TASK DIRECTIONS: Your task is to copy each line in the listing that includes the word "qquad".

★ ★ ★ ★ ★ ★ ★

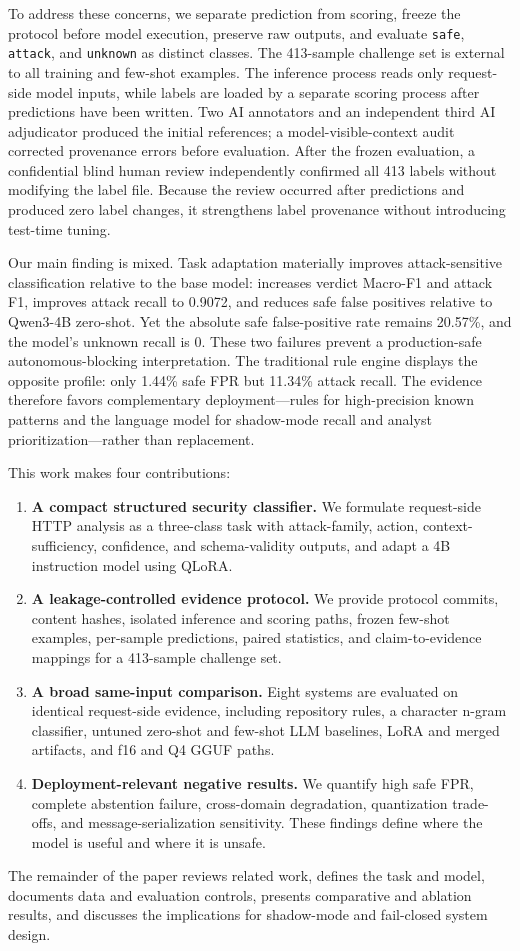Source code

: To address these concerns, we separate prediction from scoring, freeze the protocol before model execution, preserve raw outputs, and evaluate \texttt{safe}, \texttt{attack}, and \texttt{unknown} as distinct classes. The 413-sample \challenge{} challenge set is external to all training and few-shot examples. The inference process reads only request-side model inputs, while labels are loaded by a separate scoring process after predictions have been written. Two AI annotators and an independent third AI adjudicator produced the initial references; a model-visible-context audit corrected provenance errors before evaluation. After the frozen evaluation, a confidential blind human review independently confirmed all 413 labels without modifying the label file. Because the review occurred after predictions and produced zero label changes, it strengthens label provenance without introducing test-time tuning.

Our main finding is mixed. Task adaptation materially improves attack-sensitive classification relative to the base model: \model{} increases verdict Macro-F1 and attack F1, improves attack recall to 0.9072, and reduces safe false positives relative to Qwen3-4B zero-shot. Yet the absolute safe false-positive rate remains 20.57\%, and the model's unknown recall is 0. These two failures prevent a production-safe autonomous-blocking interpretation. The traditional rule engine displays the opposite profile: only 1.44\% safe FPR but 11.34\% attack recall. The evidence therefore favors complementary deployment---rules for high-precision known patterns and the language model for shadow-mode recall and analyst prioritization---rather than replacement.

This work makes four contributions:
\begin{enumerate}
    \item \textbf{A compact structured security classifier.} We formulate request-side HTTP analysis as a three-class task with attack-family, action, context-sufficiency, confidence, and schema-validity outputs, and adapt a 4B instruction model using QLoRA.
    \item \textbf{A leakage-controlled evidence protocol.} We provide protocol commits, content hashes, isolated inference and scoring paths, frozen few-shot examples, per-sample predictions, paired statistics, and claim-to-evidence mappings for a 413-sample challenge set.
    \item \textbf{A broad same-input comparison.} Eight systems are evaluated on identical request-side evidence, including repository rules, a character n-gram classifier, untuned zero-shot and few-shot LLM baselines, LoRA and merged artifacts, and f16 and Q4 GGUF paths.
    \item \textbf{Deployment-relevant negative results.} We quantify high safe FPR, complete abstention failure, cross-domain degradation, quantization trade-offs, and message-serialization sensitivity. These findings define where the model is useful and where it is unsafe.
\end{enumerate}

The remainder of the paper reviews related work, defines the task and model, documents data and evaluation controls, presents comparative and ablation results, and discusses the implications for shadow-mode and fail-closed system design.
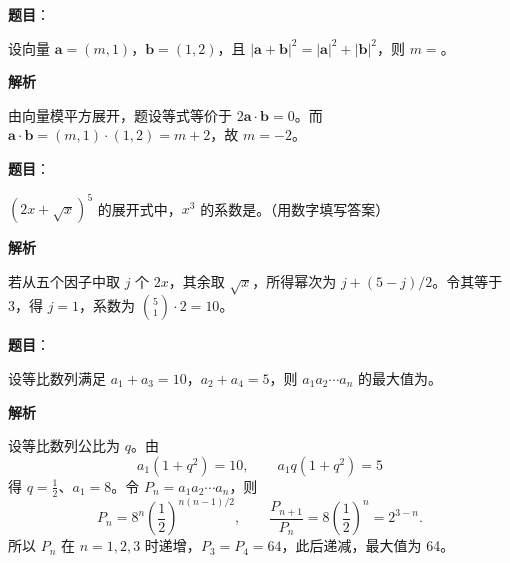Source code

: \begin{answer}

\textbf{题目}：

设向量 $\boldsymbol a=(m,1)$，$\boldsymbol b=(1,2)$，且 $|\boldsymbol a+\boldsymbol b|^2=|\boldsymbol a|^2+|\boldsymbol b|^2$，则 $m=$\gkblank{}。

\textbf{解析}

由向量模平方展开，题设等式等价于 \(2\boldsymbol a\cdot\boldsymbol b=0\)。而 \(\boldsymbol a\cdot\boldsymbol b=(m,1)\cdot(1,2)=m+2\)，故 \(m=-2\)。


\end{answer}
\begin{answer}

\textbf{题目}：

$(2x+\sqrt{x})^5$ 的展开式中，$x^3$ 的系数是\gkblank{}。（用数字填写答案）

\textbf{解析}

若从五个因子中取 \(j\) 个 \(2x\)，其余取 \(\sqrt{x}\)，所得幂次为 \(j+(5-j)/2\)。令其等于 3，得 \(j=1\)，系数为 \(\binom51\cdot2=10\)。


\end{answer}
\begin{answer}

\textbf{题目}：

设等比数列满足 $a_1+a_3=10$，$a_2+a_4=5$，则 $a_1a_2\cdots a_n$ 的最大值为\gkblank{}。

\textbf{解析}

设等比数列公比为 \(q\)。由
\nopagebreak[4]
\[
a_1(1+q^2)=10,\qquad a_1q(1+q^2)=5
\]
得 \(q=\frac12\)、\(a_1=8\)。令 \(P_n=a_1a_2\cdots a_n\)，则
\nopagebreak[4]
\[
P_n=8^n\left(\frac12\right)^{n(n-1)/2},\qquad
\frac{P_{n+1}}{P_n}=8\left(\frac12\right)^n=2^{3-n}.
\]
所以 \(P_n\) 在 \(n=1,2,3\) 时递增，\(P_3=P_4=64\)，此后递减，最大值为 64。


\end{answer}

★ ★ ★ ★ ★ ★ ★

PROBLEM SOLUTION:
a_1(1+q^2)=10,\qquad a_1q(1+q^2)=5
P_n=8^n\left(\frac12\right)^{n(n-1)/2},\qquad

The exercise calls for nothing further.